Given the foregoing premises, there is hardly any need to delve into the question of whether grave abuse of discretion attended the issuance by the COMELEC of an Entry of Judgment on the assailed Second Division’s March 31, 2004 Resolution that led to the issuance of the corresponding writ of execution. Such issue has been rendered moot and academic by this disposition. An issue becomes moot and academic when it ceases to present a justifiable controversy so that a determination thereof would be without practical use and value.[24] In such cases, there is no actual substantial relief to which a petitioner would be entitled to and which would be negated by the dismissal of the petition.[25]

WHEREFORE, the petition is DISMISSED. Accordingly, the status quo ante order issued by this Court on November 9, 2004 is hereby RECALLED.


Davide, Jr., C.J., Puno, Panganiban, Quisumbing, Ynares-Santiago, Sandoval-Gutierrez, Carpio, Austria-Martinez, Corona, Carpio-Morales, Callejo, Sr., Azcuna, Tinga, and Chico-Nazario, JJ., concur.

[1] Annex “C”, Petition; Rollo, pp. 135-137.

[2] Annex “A”, Petition; Rollo, pp. 99-105.

[3] Annex “G”, Petition; Rollo, pp. 144-149.

[4] Annex “I”, Petition; Rollo, pp. 158-167.

[5] Rollo, p. 163.

[6] TSN, November 13, 2002, p. 37.

[7] Annex “J”, Petition; Rollo, pp. 168-174.

[8] See Note 2, supra; Rollo, pp. 99-105.

[9] Annex “B”, Petition; Rollo, pp. 107-133.

[10] Annex “N”, Petition; Rollo, pp. 239-241.

[11] Annex “S”, Petition; Rollo, p. 265.

[12] Annex “Q”, Petition; Rollo, pp. 257-259.

[13] See Note 1, supra; Rollo, pp. 135-137.

[14] Annex “W”, Petition; Rollo, p. 278.

[15] Annex “X”, Petition; Rollo, pp. 279-280.

[16] Rollo, p. 594.

[17] 163 SCRA 489 [1988].

[18] Butuan Bay Export Corp. vs.

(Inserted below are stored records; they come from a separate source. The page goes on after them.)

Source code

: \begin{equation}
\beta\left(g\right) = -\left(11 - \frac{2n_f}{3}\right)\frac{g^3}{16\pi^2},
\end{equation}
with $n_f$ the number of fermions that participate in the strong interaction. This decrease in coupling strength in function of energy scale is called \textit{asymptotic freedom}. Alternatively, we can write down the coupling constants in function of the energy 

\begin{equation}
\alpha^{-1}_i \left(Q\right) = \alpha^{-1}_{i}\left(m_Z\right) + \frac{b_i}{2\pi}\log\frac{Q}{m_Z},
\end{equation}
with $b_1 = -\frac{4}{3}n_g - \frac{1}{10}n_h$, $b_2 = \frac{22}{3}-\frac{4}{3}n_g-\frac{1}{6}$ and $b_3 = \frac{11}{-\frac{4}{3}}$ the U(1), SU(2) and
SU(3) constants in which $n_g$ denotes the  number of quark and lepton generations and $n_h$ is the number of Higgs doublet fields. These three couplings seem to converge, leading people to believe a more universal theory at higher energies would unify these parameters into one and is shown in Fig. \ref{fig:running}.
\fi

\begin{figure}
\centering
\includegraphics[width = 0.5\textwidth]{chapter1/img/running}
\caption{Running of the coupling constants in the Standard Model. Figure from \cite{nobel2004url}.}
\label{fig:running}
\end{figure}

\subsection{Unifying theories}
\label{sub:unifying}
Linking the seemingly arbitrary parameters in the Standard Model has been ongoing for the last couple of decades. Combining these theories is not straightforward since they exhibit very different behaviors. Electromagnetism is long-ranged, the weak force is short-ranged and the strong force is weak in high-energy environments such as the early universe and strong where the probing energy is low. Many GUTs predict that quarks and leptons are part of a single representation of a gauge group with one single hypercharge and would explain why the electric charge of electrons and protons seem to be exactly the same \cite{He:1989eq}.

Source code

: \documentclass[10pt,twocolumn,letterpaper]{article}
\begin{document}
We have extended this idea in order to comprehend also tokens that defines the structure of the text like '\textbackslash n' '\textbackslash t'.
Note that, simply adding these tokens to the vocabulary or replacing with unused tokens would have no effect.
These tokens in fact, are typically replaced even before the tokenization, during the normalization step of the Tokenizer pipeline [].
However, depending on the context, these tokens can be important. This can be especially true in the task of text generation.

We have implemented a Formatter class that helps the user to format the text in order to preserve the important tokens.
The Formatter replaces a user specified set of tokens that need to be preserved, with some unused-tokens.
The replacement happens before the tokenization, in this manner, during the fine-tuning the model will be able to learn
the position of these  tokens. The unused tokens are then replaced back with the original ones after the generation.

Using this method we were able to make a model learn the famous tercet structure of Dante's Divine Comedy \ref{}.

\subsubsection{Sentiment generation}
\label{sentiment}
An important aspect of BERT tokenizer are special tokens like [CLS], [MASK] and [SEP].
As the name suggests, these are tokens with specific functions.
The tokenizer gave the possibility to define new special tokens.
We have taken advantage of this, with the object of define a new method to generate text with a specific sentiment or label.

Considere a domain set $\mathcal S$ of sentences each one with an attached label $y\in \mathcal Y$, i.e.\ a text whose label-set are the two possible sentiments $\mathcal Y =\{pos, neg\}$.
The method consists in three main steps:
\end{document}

Court of Appeals, 97 SCRA 297 [1980]; Garcia vs. HRET, 312 SCRA 353 [1999].

[19] See Note 1, supra.

[20] Art. IX (C), Sec. 3, 1987 Constitution.

[21] Art. IX (A), Sec. 6, ibid.

[22] 245 SCRA 702 [1995].

[23] People vs. Court of Appeals, 308 SCRA 687 [1999]

[24] Philippine Airlines vs. Pascua, 409 SCRA 195 [2003].

[25] Vda. de Davao vs. Court of Appeals, 426 SCRA 91 [2004].